Our local power utility, Pacific Gas & Electric, has been sued and has
paid multimillion dollar settlements in a growing number of cases where
fires have resulted from faulty power-line facilities.  In the most
recent fire, which was right here in Los Gatos, an aluminum connector
between line sections arced inside, became overheated, rained molten
aluminum down onto dry brush and darned near burned up the whole town
(luckily but sadly for the owners, only a few houses burned to the
ground before the combined area fire departments brought it under
control).

I believe that radio noise radiation can be a precursor of this type of
failure.  I intend to bring this concept to the attention of the utility
and its regulator, the California Public Utility Commission  You might
want to raise this issue to get some economic push behind a problem that
utilities have tended to wave off as having no cost impact for them.
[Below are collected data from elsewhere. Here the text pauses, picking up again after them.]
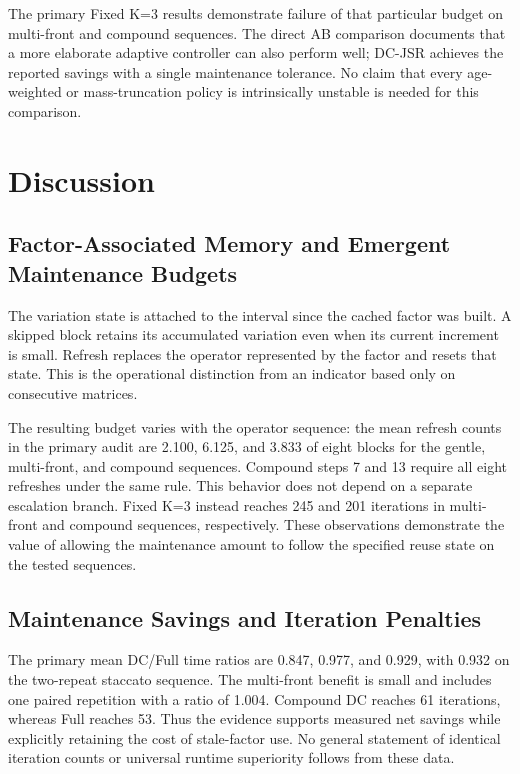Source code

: \documentclass[preprint,12pt,3p]{elsarticle}
\begin{document}
The primary Fixed K=3 results demonstrate failure of that particular budget
on multi-front and compound sequences. The direct AB comparison documents
that a more elaborate adaptive controller can also perform well; DC-JSR
achieves the reported savings with a single maintenance tolerance.
No claim that every age-weighted or mass-truncation policy is intrinsically
unstable is needed for this comparison.

\section{Discussion}
\label{sec:discussion}

\subsection{Factor-Associated Memory and Emergent Maintenance Budgets}
The variation state is attached to the interval since the cached factor was
built. A skipped block retains its accumulated variation even when its current
increment is small. Refresh replaces the operator represented by the factor
and resets that state. This is the operational distinction from an indicator
based only on consecutive matrices.

The resulting budget varies with the operator sequence: the mean refresh
counts in the primary audit are 2.100, 6.125, and 3.833 of eight blocks for the
gentle, multi-front, and compound sequences. Compound steps 7 and 13 require
all eight refreshes under the same rule. This behavior does not depend on a
separate escalation branch. Fixed K=3 instead reaches 245 and 201 iterations
in multi-front and compound sequences, respectively. These observations
demonstrate the value of allowing the maintenance amount to follow the
specified reuse state on the tested sequences.

\subsection{Maintenance Savings and Iteration Penalties}
The primary mean DC/Full time ratios are 0.847, 0.977, and 0.929, with 0.932
on the two-repeat staccato sequence. The multi-front benefit is small and
includes one paired repetition with a ratio of 1.004. Compound DC reaches
61 iterations, whereas Full reaches 53. Thus the evidence supports measured
net savings while explicitly retaining the cost of stale-factor use.
No general statement of identical iteration counts or universal runtime
superiority follows from these data.
\end{document}
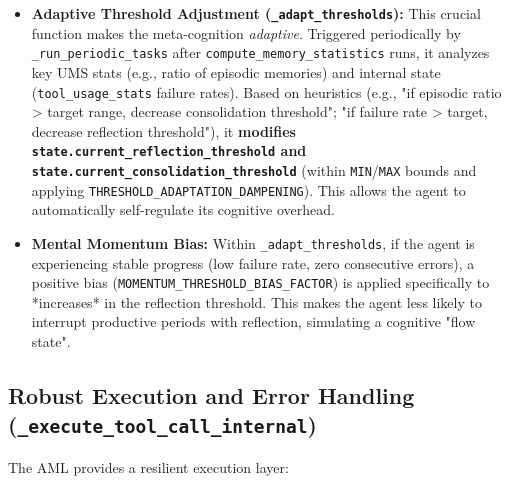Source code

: \documentclass[12pt,a4paper]{article}
\newcommand{\code}[1]{\nolinkurl{#1}}
\begin{document}
\begin{itemize}
    \item \textbf{Adaptive Threshold Adjustment (\code{\_adapt\_thresholds}):} This crucial function makes the meta-cognition \textit{adaptive}. Triggered periodically by \code{\_run\_periodic\_tasks} after \code{compute\_memory\_statistics} runs, it analyzes key UMS stats (e.g., ratio of episodic memories) and internal state (\code{tool\_usage\_stats} failure rates). Based on heuristics (e.g., "if episodic ratio > target range, decrease consolidation threshold"; "if failure rate > target, decrease reflection threshold"), it \textbf{modifies \code{state.current\_reflection\_threshold} and \code{state.current\_consolidation\_threshold}} (within \code{MIN}/\code{MAX} bounds and applying \code{THRESHOLD\_ADAPTATION\_DAMPENING}). This allows the agent to automatically self-regulate its cognitive overhead.
    \item \textbf{Mental Momentum Bias:} Within \code{\_adapt\_thresholds}, if the agent is experiencing stable progress (low failure rate, zero consecutive errors), a positive bias (\code{MOMENTUM\_THRESHOLD\_BIAS\_FACTOR}) is applied specifically to *increases* in the reflection threshold. This makes the agent less likely to interrupt productive periods with reflection, simulating a cognitive "flow state".
\end{itemize}

\subsection{Robust Execution and Error Handling (\code{\_execute\_tool\_call\_internal})}

The AML provides a resilient execution layer:
\end{document}
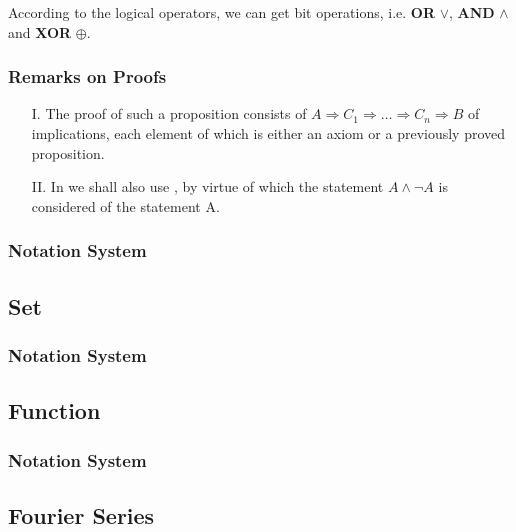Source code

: According to the logical operators, we can get bit operations, 
i.e. \textbf{OR} $\vee$, \textbf{AND} $\wedge$ and \textbf{XOR} $\oplus$.

\crule

\subsubsection{Remarks on Proofs} 

\begin{itemize}
  \item[I.] The proof of such a proposition consists of 
    $A \Rightarrow C_1 \Rightarrow \dots \Rightarrow C_n \Rightarrow B$
    of implications, each element of which is either an axiom or 
    a previously proved proposition.
  \item[II.] In  we shall also use 
    , by virtue of which the statement
    $A \wedge \neg{A}$ is considered  of the statement A.
\end{itemize}

\crule

\subsubsection{Notation System}

\subsection{Set}

\subsubsection{Notation System}

\subsection{Function}

\subsubsection{Notation System}

\subsection{Fourier Series}

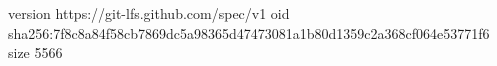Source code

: version https://git-lfs.github.com/spec/v1
oid sha256:7f8c8a84f58cb7869dc5a98365d47473081a1b80d1359c2a368cf064e53771f6
size 5566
Your utility is doing the right thing, trying to isolate the problem
location using an AM radio and directive antenna at UHF frequencies. 
Sometimes a portable spectrum analyzer is helpful, and there's a
specialized wideband noise receiver with a pulse stretcher to match the
spectral characteristics of line noise.  An AM receiver with only 3-6
kHz bandwidth isn't well matched to the sharp rise time of spark noise
pulses.  You should also try to determine if the noise is spark-gap
noise (typically from 12 kV distribution, pulses only at peaks of the
voltage cycle, noise blanker tends to work on this) or corona (typically
comes from really high voltage facilities, noise blanker won't touch it,
sounds like 120 Hz buzz and is likely to be much harder to get fixed). 
There's an excellent reference by Dick Adler and Ray Vincent that the
power company will have somewhere in its archives.

A likely problem is that there are multiple sources along the line. 
Although loose hardware on wood poles can be a problem, the most common
source I've seen is arcing in the clevis of multiple bell insulators
used wherever the line changes direction.  These are replaced to good
effect with monolithic insulators commonly known as epoxilators.

The main issue is to present this as a potential substantial cost
exposure to the utility, rather than something they might do when they
don't have more pressing problems to worry about.